AIM OF THE TASK: Below are the records; give again exactly the line with "measure was in", the line with "like dehorning, they", and each line that lies between them, and nothing besides.

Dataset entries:
_ _ _

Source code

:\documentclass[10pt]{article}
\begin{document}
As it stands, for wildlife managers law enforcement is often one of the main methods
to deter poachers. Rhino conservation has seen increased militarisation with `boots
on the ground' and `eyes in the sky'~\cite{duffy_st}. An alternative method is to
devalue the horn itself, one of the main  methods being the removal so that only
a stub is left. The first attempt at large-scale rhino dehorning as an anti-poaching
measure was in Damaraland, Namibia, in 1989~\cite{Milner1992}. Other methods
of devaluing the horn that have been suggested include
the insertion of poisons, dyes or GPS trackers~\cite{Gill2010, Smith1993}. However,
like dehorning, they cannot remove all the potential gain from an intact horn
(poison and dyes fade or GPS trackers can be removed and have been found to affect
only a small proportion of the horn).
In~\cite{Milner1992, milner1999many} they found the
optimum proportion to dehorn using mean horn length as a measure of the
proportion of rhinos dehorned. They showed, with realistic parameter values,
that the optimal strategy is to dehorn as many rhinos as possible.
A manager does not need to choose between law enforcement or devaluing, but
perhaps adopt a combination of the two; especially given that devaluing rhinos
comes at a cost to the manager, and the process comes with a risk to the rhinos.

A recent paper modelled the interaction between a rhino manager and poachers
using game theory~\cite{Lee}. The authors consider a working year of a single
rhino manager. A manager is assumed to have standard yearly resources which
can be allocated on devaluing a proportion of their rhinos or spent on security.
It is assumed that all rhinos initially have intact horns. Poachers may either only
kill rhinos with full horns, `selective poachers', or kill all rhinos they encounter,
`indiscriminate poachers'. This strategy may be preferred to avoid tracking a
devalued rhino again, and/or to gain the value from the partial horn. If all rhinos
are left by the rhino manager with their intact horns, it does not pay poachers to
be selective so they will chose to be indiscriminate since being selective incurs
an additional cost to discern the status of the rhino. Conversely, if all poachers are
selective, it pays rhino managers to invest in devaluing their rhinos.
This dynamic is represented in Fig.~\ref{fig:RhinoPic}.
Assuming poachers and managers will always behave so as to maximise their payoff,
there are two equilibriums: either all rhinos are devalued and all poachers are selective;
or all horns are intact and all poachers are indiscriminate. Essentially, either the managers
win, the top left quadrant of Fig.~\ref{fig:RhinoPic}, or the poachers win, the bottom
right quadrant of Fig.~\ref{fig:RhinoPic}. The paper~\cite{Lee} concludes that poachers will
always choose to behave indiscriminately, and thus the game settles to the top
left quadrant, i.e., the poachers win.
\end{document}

_ _ _

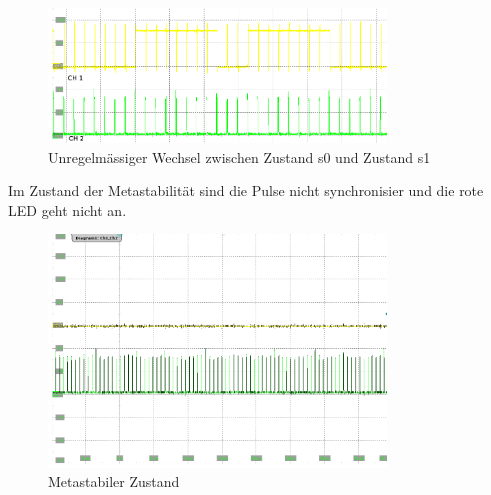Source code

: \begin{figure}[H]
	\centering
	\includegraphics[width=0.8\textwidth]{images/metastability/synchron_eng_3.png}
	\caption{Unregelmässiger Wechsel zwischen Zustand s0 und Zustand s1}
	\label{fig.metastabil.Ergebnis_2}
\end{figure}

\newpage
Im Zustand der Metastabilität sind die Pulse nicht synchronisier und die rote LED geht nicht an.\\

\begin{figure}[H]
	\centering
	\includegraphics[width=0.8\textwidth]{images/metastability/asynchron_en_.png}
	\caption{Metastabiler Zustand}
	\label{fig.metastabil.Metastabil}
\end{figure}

_ _ _

SOLUTION FOR THIS TASK:
measure was in Damaraland, Namibia, in 1989~\cite{Milner1992}. Other methods
of devaluing the horn that have been suggested include
the insertion of poisons, dyes or GPS trackers~\cite{Gill2010, Smith1993}. However,
like dehorning, they cannot remove all the potential gain from an intact horn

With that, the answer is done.